Google’s Algorithm Change Against Parked Domains: Not a Big DealPosted: December 2, 2011 | |
The big domain news that happened yesterday was Google’s monthly report on algorithm changes. Among other updates, they indicated a new ability to classify parked domains. Why? To not show them in search results:
New “parked domain” classifier: This is a new algorithm for automatically detecting parked domains. Parked domains are placeholder sites that are seldom useful and often filled with ads. They typically don’t have valuable content for our users, so in most cases we prefer not to show them.
Many domain sellers and investors park most if not all of their domains. This negative news could seem devastating to them on the surface. Much of the reaction to it has been that it will hurt the domain industry.
Is this really that big of a deal? No.
Domain parking has already been on its way out over the past few years. Parking payouts have plummeted over the past few years, and traffic to most parked domains has been drying up. Why? Because Google’s negativity towards parked domains had already started to develop.
Before then, parked domains could find their way to page 1 rankings on Google even for somewhat valuable keyword phrases. It didn’t happen on most of them, but I even experienced a #2 ranking for a 10,000+ monthly search term with a parked exact match domain, leading to several dollars a day in revenue over the course of a few months.
While exact match domains definitely still have rank-boosting power, they haven’t been able to rank well on valuable terms using parked pages for years now. Despite this new announcement, it’s not new that Google often delists parked pages entirely let alone penalizes them. It’s obvious why too – Google doesn’t like pages filled with only paid links or ads.
Simply put, the last 2 sentences in that update, the sentences that everyone has been focusing on, are both old news!
That said, some have been taking it to mean that if a parked domain is bought, the buyer will have a tough time getting it to rank.

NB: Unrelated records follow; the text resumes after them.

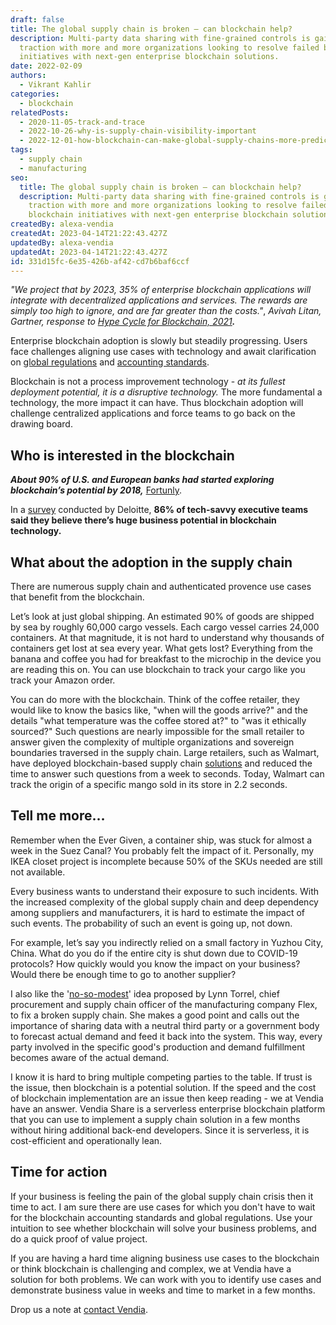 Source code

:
 ```yaml
---
draft: false
title: The global supply chain is broken — can blockchain help?
description: Multi-party data sharing with fine-grained controls is gaining
  traction with more and more organizations looking to resolve failed blockchain
  initiatives with next-gen enterprise blockchain solutions.
date: 2022-02-09
authors:
  - Vikrant Kahlir
categories:
  - blockchain
relatedPosts:
  - 2020-11-05-track-and-trace
  - 2022-10-26-why-is-supply-chain-visibility-important
  - 2022-12-01-how-blockchain-can-make-global-supply-chains-more-predictable-and-efficient
tags:
  - supply chain
  - manufacturing
seo:
  title: The global supply chain is broken — can blockchain help?
  description: Multi-party data sharing with fine-grained controls is gaining
    traction with more and more organizations looking to resolve failed
    blockchain initiatives with next-gen enterprise blockchain solutions.
createdBy: alexa-vendia
createdAt: 2023-04-14T21:22:43.427Z
updatedBy: alexa-vendia
updatedAt: 2023-04-14T21:22:43.427Z
id: 331d15fc-6e35-426b-af42-cd7b6baf6ccf
---
```


_"We project that by 2023, 35% of enterprise blockchain applications will integrate with decentralized applications and services. The rewards are simply too high to ignore, and are far greater than the costs."_, _Avivah Litan, Gartner, response to [Hype Cycle for Blockchain, 2021](https://www.gartner.com/interactive/hc/4003463?ref=solrAll&refval=294127736&_ga=2.268015182.1939495037.1642383452-1574680864.1641226041)**.**_

Enterprise blockchain adoption is slowly but steadily progressing. Users face challenges aligning use cases with technology and await clarification on [global regulations](https://www.imf.org/en/News/Articles/2021/07/28/pr21230-imf-executive-board-discusses-rise-public-private-digital-money-strategy-imf-mandate) and [accounting standards](https://us.aicpa.org/content/dam/aicpa/interestareas/informationtechnology/downloadabledocuments/accounting-for-and-auditing-of-digital-assets.pdf). 

Blockchain is not a process improvement technology - _at its fullest deployment potential, it is a disruptive technology._ The more fundamental a technology, the more impact it can have. Thus blockchain adoption will challenge centralized applications and force teams to go back on the drawing board. 


## Who is interested in the blockchain

**_About 90% of U.S. and European banks had started exploring blockchain’s potential by 2018,_** [Fortunly](https://fortunly.com/). 

In a [survey](https://www2.deloitte.com/content/dam/insights/articles/US144337_Blockchain-survey/DI_Blockchain-survey.pdf) conducted by Deloitte, **86% of tech-savvy executive teams said they believe there’s huge business potential in blockchain technology.**


## What about the adoption in the supply chain

There are numerous supply chain and authenticated provence use cases that benefit from the blockchain.

Let’s look at just global shipping. An estimated 90% of goods are shipped by sea by roughly 60,000 cargo vessels. Each cargo vessel carries 24,000 containers. At that magnitude, it is not hard to understand why thousands of containers get lost at sea every year. What gets lost? Everything from the banana and coffee you had for breakfast to the microchip in the device you are reading this on. You can use blockchain to track your cargo like you track your Amazon order.

You can do more with the blockchain. Think of the coffee retailer, they would like to know the basics like, "when will the goods arrive?" and the details "what temperature was the coffee stored at?" to "was it ethically sourced?" Such questions are nearly impossible for the small retailer to answer given the complexity of multiple organizations and sovereign boundaries traversed in the supply chain. Large retailers, such as Walmart, have deployed blockchain-based supply chain [solutions](https://hbr.org/2022/01/how-walmart-canada-uses-blockchain-to-solve-supply-chain-challenges) and reduced the time to answer such questions from a week to seconds. Today, Walmart can track the origin of a specific mango sold in its store in 2.2 seconds. 


## Tell me more…

Remember when the Ever Given, a container ship, was stuck for almost a week in the Suez Canal? You probably felt the impact of it. Personally, my IKEA closet project is incomplete because 50% of the SKUs needed are still not available. 

Every business wants to understand their exposure to such incidents. With the increased complexity of the global supply chain and deep dependency among suppliers and manufacturers, it is hard to estimate the impact of such events. The probability of such an event is going up, not down.

For example, let’s say you indirectly relied on a small factory in Yuzhou City, China. What do you do if the entire city is shut down due to COVID-19 protocols?  How quickly would you know the impact on your business? Would there be enough time to go to another supplier?

I also like the '[no-so-modest](https://fortune.com/2021/12/01/supply-chain-problem-how-to-fix-flex/)' idea proposed by Lynn Torrel, chief procurement and supply chain officer of the manufacturing company Flex, to fix a broken supply chain. She makes a good point and calls out the importance of sharing data with a neutral third party or a government body to forecast actual demand and feed it back into the system. This way, every party involved in the specific good's production and demand fulfillment becomes aware of the actual demand. 

I know it is hard to bring multiple competing parties to the table.  If trust is the issue, then blockchain is a potential solution. If the speed and the cost of blockchain implementation are an issue then keep reading - we at Vendia have an answer. Vendia Share is a serverless enterprise blockchain platform that you can use to implement a supply chain solution in a few months without hiring additional back-end developers. Since it is serverless, it is cost-efficient and operationally lean. 


## Time for action

If your business is feeling the pain of the global supply chain crisis then it time to act. I am sure there are use cases for which you don't have to wait for the blockchain accounting standards and global regulations. Use your intuition to see whether blockchain will solve your business problems, and do a quick proof of value project.

If you are having a hard time aligning business use cases to the blockchain or think blockchain is challenging and complex, we at Vendia have a solution for both problems. We can work with you to identify use cases and demonstrate business value in weeks and time to market in a few months. 

Drop us a note at [contact Vendia](https://www.vendia.com/contact-us).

The update itself says absolutely nothing about that, so it’s pure speculation. We have seen in recent months that parked domains often have been delisted, and that getting them relisted once content is on them is not difficult.
Google has gotten much better about indexing new pages and websites fast, trying to avoid stale results. Once that domain has content on it and is no longer a parked domain, Google will see that rather quickly with a simple search submission, ping, or sitemap submission via Google Webmaster Tools.
So if you’re concerned about any inherited penalties of buying a parked domain to develop, don’t worry. Nothing has really changed in how Google treats parked domains, only that they’ll now be more likely to find out a domain is parked. Once your quality content is on the domain, Google will like the domain and happily index it.